In an interview with NPR to promote his latest comedy, “Whatever Works,” Woody Allen claims that he originally wrote the screenplay back in the Seventies and that it was originally designed as a vehicle for Zero Mostel (with whom he had worked on the 1976 blacklist drama “The Front”)--when that didn’t pan out, he put it aside and only brought it out of mothballs more than thirty years later in order to have a project ready to go before the recent Writers Guild strike. Quite frankly, the decades-long delay was probably the best possible thing that could have happened to this particular project. If it had been made at that time, when Allen’s reputation as America’s leading comedic filmmaker was at its zenith, I have a feeling that critics and audiences alike would have been appalled with its scattershot storytelling and relentlessly abrasive comedic tone--if they rejected a genuinely ambitious work like “Interiors” for straying too far out of their comfort zone, this would have driven them absolutely nuts.

However, as those who have been paying attention to Allen’s prolific career (he has been averaging a movie a year since the early Seventies and “Whatever Works” is his 40th effort to date) have noticed, his output has grown more and more uneven over the years--he will make a genuinely invigorating and inspired work like “Match Point” and then turn around and immediately follow it up with dreck like “Scoop”--and as a result, his artistic bar has been lowered to the point where if one of his films avoids hitting the depths of things like “Curse of the Jade Scorpion” and “Anything Else,” most viewers are likely to feel as though they are coming out ahead. As a result, what probably wouldn’t have passed muster in the halcyon days of “Manhattan” and “Stardust Memories” now looks pretty good when stacked up against the likes of “Cassandra’s Dream” and while that may not be the most fair and equitable way to judge the film, it is at least an honest one.

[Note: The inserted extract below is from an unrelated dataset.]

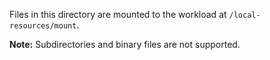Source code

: Files in this directory are mounted to the workload at `/local-resources/mount`.

**Note:** Subdirectories and binary files are not supported.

The film stars Larry David as Boris Yellnikoff, a former physics professor whose dark and misanthropic view of the world has left him with a busted marriage, a limp from a failed suicide attempt and an existence that consists largely of teaching chess to little kids and espousing his various views of the world to a group of old friends--in either case, he grumbles and moans and rails against the cretins of the world. While returning to his shabby apartment one night, he is accosted by Melodie St. Anne Celestine (Evan Rachel Wood), a beautiful-but-dumb runaway from the Deep South whose has just landed in the Big Apple with no friends, family or prospects. Because she is spectacularly dumb (she buys it when Boris tells her that his limp comes from his days with the Yankees), she takes a bizarre shine to him despite his insults and begs him to let her stay for a few days. Because she is spectacularly beautiful, Boris allows her to stay. While he pretends to have no interest in her at all, despite her very obvious (and frankly inexplicably) interest in him, and insults her intelligence at every given turn, he does eventually begin to succumb to her unique charms and before long, they get married. This does not suit well with Melodie’s mother, Marietta (Patricia Clarkson), who unexpectedly arrives on their doorstep after her husband (Ed Begley Jr.) leaves her for another woman, gets her first look at her son-in-law and begins scheming to get her daughter out of her marriage and into the arms of the first hunky young actor (Henry Cavill) that she meets. As she is doing that, however, the magic of the big city begins to transform her from a sexually repressed and fanatically religious Southern lass into a bohemian artist who specializes in shocking photographic collages and who eventually moves in with two lovers--all of which comes as news to her husband when he arrives in town in order to win her back.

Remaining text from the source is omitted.